That was suppose to be funny, or at least, I thought it was, but when you have to explain it, well then it just makes me look dumb.  Frankly, I think he works out so much that he sweated out all his brains.

Back to *Brian, well I had to take my daughters to school the next morning.  Between the time I drop off the older 2 and take the youngest to preschool, there is an hour.  As I was just waiting around, I hear a "ping" on my phone.  I started to get excited, who could it be?  It's Brain!  Just wanted to know what I was doing.  I told him.  We chatted (text) for a bit.  Then I realized, that I didn't want to deal with somebody who couldn't handle my dumb jokes.  So I asked him, "What's the difference between a duck?"  Of course, he said, "between a duck and what?"  I told him to think about it, and let me know when he figured it out. 

Yes -- I am aware that makes no sense what so ever.
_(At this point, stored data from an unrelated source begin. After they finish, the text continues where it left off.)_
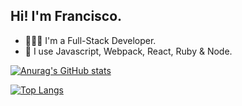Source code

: ## Hi! I'm Francisco.
- 👨🏻‍💻 I'm a Full-Stack Developer.
- 👀 I use Javascript, Webpack, React, Ruby & Node.

[![Anurag's GitHub stats](https://github-readme-stats.vercel.app/api?username=franciscoPonceDev&count_private=true&show_icons=true&theme=tokyonight)](https://github.com/anuraghazra/github-readme-stats)

[![Top Langs](https://github-readme-stats.vercel.app/api/top-langs/?username=franciscoPonceDev&layout=compact&theme=tokyonight)](https://github.com/anuraghazra/github-readme-stats)

<!--
**franciscoPonceDev/franciscoPonceDev** is a ✨ _special_ ✨ repository because its `README.md` (this file) appears on your GitHub profile.

Here are some ideas to get you started:

- 🔭 I’m currently working on ...
- 🌱 I’m currently learning ...
- 👯 I’m looking to collaborate on ...
- 🤔 I’m looking for help with ...
- 💬 Ask me about ...
- 📫 How to reach me: ...
- 😄 Pronouns: ...
- ⚡ Fun fact: ...
-->
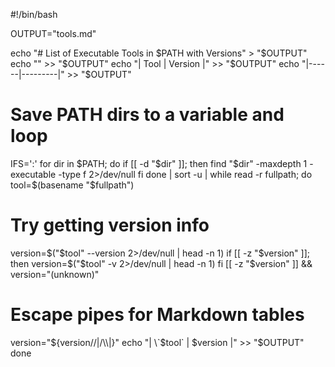 #!/bin/bash

OUTPUT="tools.md"

echo "# List of Executable Tools in \$PATH with Versions" > "$OUTPUT"
echo "" >> "$OUTPUT"
echo "| Tool | Version |" >> "$OUTPUT"
echo "|------|---------|" >> "$OUTPUT"

# Save PATH dirs to a variable and loop
IFS=':'
for dir in $PATH; do
  if [[ -d "$dir" ]]; then
    find "$dir" -maxdepth 1 -executable -type f 2>/dev/null
  fi
done | sort -u | while read -r fullpath; do
  tool=$(basename "$fullpath")
  # Try getting version info
  version=$("$tool" --version 2>/dev/null | head -n 1)
  if [[ -z "$version" ]]; then
    version=$("$tool" -v 2>/dev/null | head -n 1)
  fi
  [[ -z "$version" ]] && version="(unknown)"
  # Escape pipes for Markdown tables
  version="${version//|/\\|}"
  echo "| \`$tool\` | $version |" >> "$OUTPUT"
done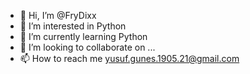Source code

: - 👋 Hi, I’m @FryDixx
- 👀 I’m interested in Python
- 🌱 I’m currently learning Python
- 💞️ I’m looking to collaborate on ...
- 📫 How to reach me yusuf.gunes.1905.21@gmail.com

<!---
FryDixx/FryDixx is a ✨ special ✨ repository because its `README.md` (this file) appears on your GitHub profile.
You can click the Preview link to take a look at your changes.
--->
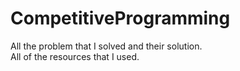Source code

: # CompetitiveProgramming
All the problem that I solved and their solution. 
<br>
All of the resources that I used.
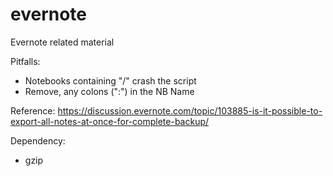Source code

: # evernote
Evernote related material

Pitfalls:
- Notebooks containing "/" crash the script
- Remove, any colons (":") in the NB Name

Reference:
https://discussion.evernote.com/topic/103885-is-it-possible-to-export-all-notes-at-once-for-complete-backup/

Dependency:
- gzip
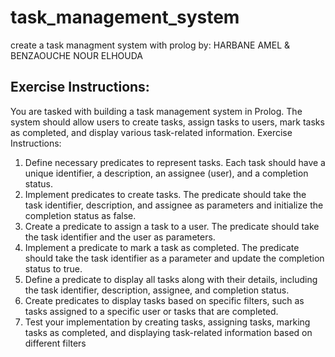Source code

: # task_management_system
create a task managment system with prolog 
by: HARBANE AMEL & BENZAOUCHE NOUR ELHOUDA 
## Exercise Instructions:
 You are tasked with building a task management system in Prolog. The system should allow
users to create tasks, assign tasks to users, mark tasks as completed, and display various
task-related information.
Exercise Instructions:
1. Define necessary predicates to represent tasks. Each task should have a unique identifier,
a description, an assignee (user), and a completion status.
2. Implement predicates to create tasks. The predicate should take the task identifier,
description, and assignee as parameters and initialize the completion status as false.
3. Create a predicate to assign a task to a user. The predicate should take the task identifier
and the user as parameters.
4. Implement a predicate to mark a task as completed. The predicate should take the task
identifier as a parameter and update the completion status to true.
5. Define a predicate to display all tasks along with their details, including the task identifier,
description, assignee, and completion status.
6. Create predicates to display tasks based on specific filters, such as tasks assigned to a
specific user or tasks that are completed.
7. Test your implementation by creating tasks, assigning tasks, marking tasks as completed,
and displaying task-related information based on different filters
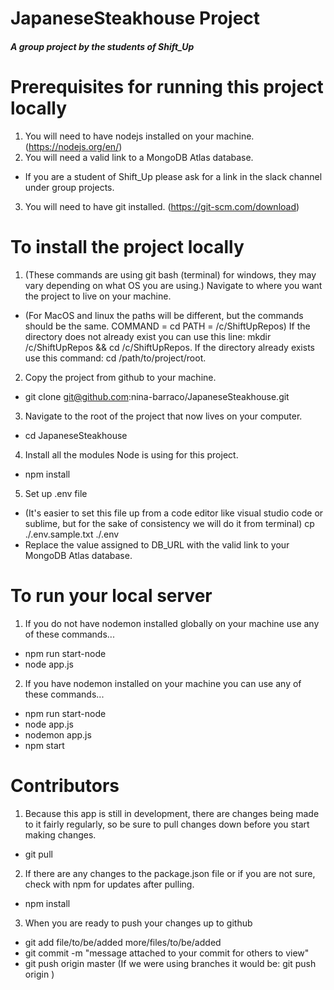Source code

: # JapaneseSteakhouse Project

##### A group project by the students of Shift_Up #####

# Prerequisites for running this project locally #
1. You will need to have nodejs installed on your machine. (https://nodejs.org/en/)
2. You will need a valid link to a MongoDB Atlas database.
  * If you are a student of Shift_Up please ask for a link in the slack channel under group projects.
3. You will need to have git installed. (https://git-scm.com/download)

# To install the project locally #
1. (These commands are using git bash (terminal) for windows, they may vary depending on what OS you are using.) Navigate to 
where you want the project to live on your machine.

  * (For MacOS and linux the paths will be different, but the commands should be the same. COMMAND = cd PATH = /c/ShiftUpRepos)
  If the directory does not already exist you can use this line: mkdir /c/ShiftUpRepos && cd /c/ShiftUpRepos. If the directory 
  already exists use this command: cd /path/to/project/root.
2. Copy the project from github to your machine.

  * git clone git@github.com:nina-barraco/JapaneseSteakhouse.git
3. Navigate to the root of the project that now lives on your computer.

  * cd JapaneseSteakhouse
4. Install all the modules Node is using for this project.

  * npm install
5. Set up .env file

  * (It's easier to set this file up from a code editor like visual studio code or sublime, but for the sake of consistency 
  we will do it from terminal) cp ./.env.sample.txt ./.env
  * Replace the value assigned to DB_URL with the valid link to your MongoDB Atlas database.

# To run your local server #
1. If you do not have nodemon installed globally on your machine use any of these commands...

  * npm run start-node
  * node app.js
2. If you have nodemon installed on your machine you can use any of these commands...

  * npm run start-node
  * node app.js
  * nodemon app.js
  * npm start

# Contributors #
1. Because this app is still in development, there are changes being made to it fairly regularly, so be sure to pull changes 
down before you start making changes.

  * git pull
2. If there are any changes to the package.json file or if you are not sure, check with npm for updates after pulling.

  * npm install
3. When you are ready to push your changes up to github

  * git add file/to/be/added more/files/to/be/added
  * git commit -m "message attached to your commit for others to view"
  * git push origin master (If we were using branches it would be: git push origin <branch>)
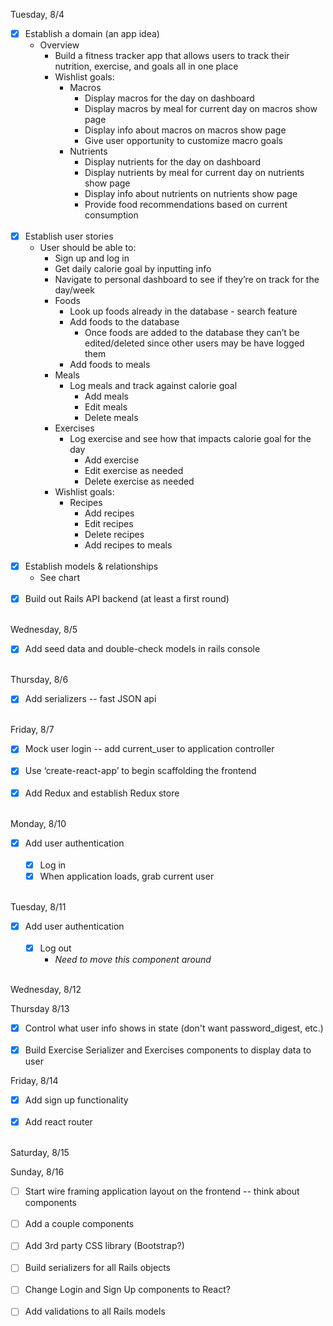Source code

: Tuesday, 8/4

- [x] Establish a domain (an app idea)
    * Overview
      * Build a fitness tracker app that allows users to track their nutrition, exercise, and goals all in one place
      * Wishlist goals:
        * Macros
          * Display macros for the day on dashboard
          * Display macros by meal for current day on macros show page
          * Display info about macros on macros show page
          * Give user opportunity to customize macro goals
        * Nutrients
          * Display nutrients for the day on dashboard
          * Display nutrients by meal for current day on nutrients show page
          * Display info about nutrients on nutrients show page
          * Provide food recommendations based on current consumption
<br><br>
- [x] Establish user stories
    * User should be able to:
      * Sign up and log in
      * Get daily calorie goal by inputting info
      * Navigate to personal dashboard to see if they’re on track for the day/week
      * Foods
        * Look up foods already in the database - search feature
        * Add foods to the database
          * Once foods are added to the database they can’t be edited/deleted since other users may be have logged them
        * Add foods to meals
      * Meals
        * Log meals and track against calorie goal
          * Add meals
          * Edit meals
          * Delete meals
      * Exercises
        * Log exercise and see how that impacts calorie goal for the day
          * Add exercise
          * Edit exercise as needed
          * Delete exercise as needed
      * Wishlist goals:
        * Recipes
          * Add recipes
          * Edit recipes
          * Delete recipes
          * Add recipes to meals
<br><br>
- [x] Establish models & relationships
    * See chart
<br><br>
- [x] Build out Rails API backend (at least a first round)
<br><br>

Wednesday, 8/5
- [x] Add seed data and double-check models in rails console
<br><br>

Thursday, 8/6
- [x] Add serializers -- fast JSON api
<br><br>

Friday, 8/7
- [x] Mock user login -- add current_user to application controller
<br><br>
- [x] Use ‘create-react-app’ to begin scaffolding the frontend
<br><br>
- [x] Add Redux and establish Redux store
<br><br>

Monday, 8/10
- [x] Add user authentication
<br><br>
  - [x] Log in
  - [x] When application loads, grab current user
<br><br>

Tuesday, 8/11
- [x] Add user authentication
<br><br>
  - [x] Log out
    - *Need to move this component around*
<br><br>

Wednesday, 8/12

Thursday 8/13
- [x] Control what user info shows in state (don't want password_digest, etc.)
<br><br>
- [x] Build Exercise Serializer and Exercises components to display data to user

Friday, 8/14
- [x] Add sign up functionality
<br><br>
- [x] Add react router
<br><br>

Saturday, 8/15

Sunday, 8/16
- [ ] Start wire framing application layout on the frontend -- think about components
<br><br>
- [ ] Add a couple components
<br><br>
- [ ] Add 3rd party CSS library (Bootstrap?)
<br><br>
- [ ] Build serializers for all Rails objects
<br><br>
- [ ] Change Login and Sign Up components to React?
<br><br>
- [ ] Add validations to all Rails models
<br><br>
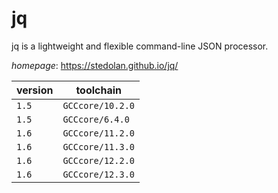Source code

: # jq

jq is a lightweight and flexible command-line JSON processor.

*homepage*: <https://stedolan.github.io/jq/>

version | toolchain
--------|----------
``1.5`` | ``GCCcore/10.2.0``
``1.5`` | ``GCCcore/6.4.0``
``1.6`` | ``GCCcore/11.2.0``
``1.6`` | ``GCCcore/11.3.0``
``1.6`` | ``GCCcore/12.2.0``
``1.6`` | ``GCCcore/12.3.0``
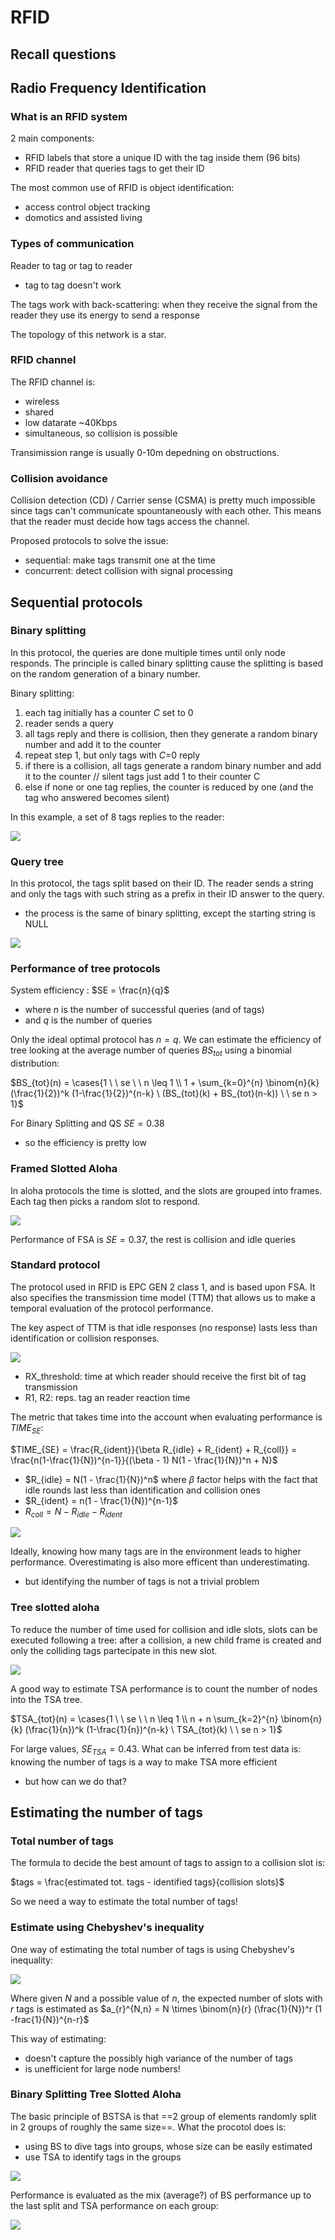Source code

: # RFID

## Recall questions

## Radio Frequency Identification

### What is an RFID system

2 main components:
- RFID labels that store a unique ID with the tag inside them (96 bits)
- RFID reader that queries tags to get their ID

The most common use of RFID is object identification:
- access control object tracking
- domotics and assisted living

### Types of communication

Reader to tag or tag to reader
- tag to tag doesn't work 

The tags work with back-scattering: when they receive the signal from the reader
they use its energy to send a response

The topology of this network is a star.

### RFID channel

The RFID channel is:
- wireless
- shared
- low datarate ~40Kbps
- simultaneous, so collision is possible

Transimission range is usually 0-10m depedning on obstructions.

### Collision avoidance

Collision detection (CD) / Carrier sense (CSMA) is pretty much impossible since tags can't communicate spountaneously with each other.
This means that the reader must decide how tags access the channel.

Proposed protocols to solve the issue:
- sequential: make tags transmit one at the time
- concurrent: detect collision with signal processing

## Sequential protocols

### Binary splitting

In this protocol, the queries are done multiple times until only node responds.
The principle is called binary splitting cause the splitting is based on the random generation of a binary number.

Binary splitting:
1. each tag initially has a counter $C$ set to 0
2. reader sends a query
3. all tags reply and there is collision, then they generate a random binary number and add it to the counter
4. repeat step 1, but only tags with $C$=0 reply
5. if there is a collision, all tags generate a random binary number and add it to the counter // silent tags just add 1 to their counter C
6. else if none or one tag replies, the counter is reduced by one (and the tag who answered becomes silent) 

In this example, a set of 8 tags replies to the reader:

![](./static/AN/binaryspl.png)

### Query tree

In this protocol, the tags split based on their ID. The reader sends a string and only the tags with such string as a prefix in their ID answer to the query.
- the process is the same of binary splitting, except the starting string is NULL

![](./static/AN/querytrees.png)

### Performance of tree protocols

System efficiency : $SE = \frac{n}{q}$
- where $n$ is the number of successful queries (and of tags)
- and $q$ is the number of queries

Only the ideal optimal protocol has $n=q$. We can estimate the efficiency of tree looking at the average
number of queries $BS_{tot}$ using a binomial distribution:

$BS_{tot}(n) = \cases{1 \ \ se \ \ n \leq 1 \\ 1 + \sum_{k=0}^{n} \binom{n}{k} (\frac{1}{2})^k  (1-\frac{1}{2})^{n-k} \ (BS_{tot}(k) + BS_{tot}(n-k)) \ \ se n > 1}$

For Binary Splitting and QS $SE = 0.38$
- so the efficiency is pretty low

### Framed Slotted Aloha 

In aloha protocols the time is slotted, and the slots are grouped into frames. Each tag then picks a random slot to respond.

![](./static/AN/fslaloha.png)

Performance of FSA is $SE = 0.37$, the rest is collision and idle queries

### Standard protocol

The protocol used in RFID is EPC GEN 2 class 1, and is based upon FSA. It also specifies the transmission time model (TTM) that allows us to make a temporal evaluation of the protocol performance.

The key aspect of TTM is that idle responses (no response) lasts less than identification or collision responses.

![](./static/AN/TTM.png)

- RX_threshold: time at which reader should receive the first bit of tag transmission
- R1, R2: reps. tag an reader reaction time

The metric that takes time into the account when evaluating performance is $TIME_{SE}$:

$TIME_{SE} = \frac{R_{ident}}{\beta R_{idle} + R_{ident} + R_{coll}} = \frac{n(1-\frac{1}{N})^{n-1}}{(\beta - 1) N(1 - \frac{1}{N})^n + N}$
- $R_{idle} = N(1 - \frac{1}{N})^n$ where $\beta$ factor helps with the fact that idle rounds last less than identification and collision ones
- $R_{ident} = n(1 - \frac{1}{N})^{n-1}$
- $R_{coll} = N - R_{idle} - R_{ident}$

![](./static/AN/fsaperf.png)

Ideally, knowing how many tags are in the environment leads to higher performance. Overestimating is also 
more efficent than underestimating.
- but identifying the number of tags is not a trivial problem

### Tree slotted aloha

To reduce the number of time used for collision and idle slots, slots can be executed following a tree:
after a collision, a new child frame is created and only the colliding tags partecipate in this new slot.

![](./static/AN/TSA.png)

A good way to estimate TSA performance is to count the number of nodes into the TSA tree.

$TSA_{tot}(n) = \cases{1 \ \ se \ \ n \leq 1 \\ n + n \sum_{k=2}^{n} \binom{n}{k} (\frac{1}{n})^k  (1-\frac{1}{n})^{n-k} \ TSA_{tot}(k) \ \ se n > 1}$

For large values, $SE_{TSA} = 0.43$. What can be inferred from test data is: knowing the number of tags is a way to make TSA more efficient
- but how can we do that?

## Estimating the number of tags

### Total number of tags

The formula to decide the best amount of tags to assign to a collision slot is:

$tags = \frac{estimated tot. tags - identified tags}{collision slots}$

So we need a way to estimate the total number of tags!

### Estimate using Chebyshev's inequality

One way of estimating the total number of tags is using Chebyshev's inequality:

![](./static/AN/chebyshev.png)

Where given $N$ and a possible value of $n$, the expected number of slots with $r$ tags is estimated as $a_{r}^{N,n} = N \times \binom{n}{r}  (\frac{1}{N})^r (1 -frac{1}{N})^{n-r}$ 

This way of estimating:
- doesn't capture the possibly high variance of the number of tags
- is unefficient for large node numbers!

### Binary Splitting Tree Slotted Aloha

The basic principle of BSTSA is that ==2 group of elements randomly split in 2 groups of roughly the same size==.
What the procotol does is:
- using BS to dive tags into groups, whose size can be easily estimated
- use TSA to identify tags in the groups

![](./static/AN/BSTSA.png)

Performance is evaluated as the mix (average?) of BS performance up to the last split and TSA performance on each group:

![](./static/AN/BSTSAperf.png)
A question like that could either make a guy run for the hills, OR (here's the kicker) it could make him think about me all day long trying to figure it out.  And what do you think happened?  Well, later that afternoon, my phone rings.  I look, it's BR!!!!!!!!!!  I go into panic mode.  "He can't call me yet!"  "Why is he calling?"  "Should I answer the phone?"  "CRAP!  What do I do?" 
Me: Hello?
Brian: Ok, I'm going crazy, I don't get it, what's the answer?
I don't remember what I told him, it was a really quick conversation, he had to get back to work... But it worked!  My stupid idea worked!

The thing is, I really am a DORK!  I see no need to try to charm guys and then surprise them with all the dorkiness that is me later.  I am just going to bring what I have to offer to the table in the beginning, and if they don't like it, it's better they found out now instead of later!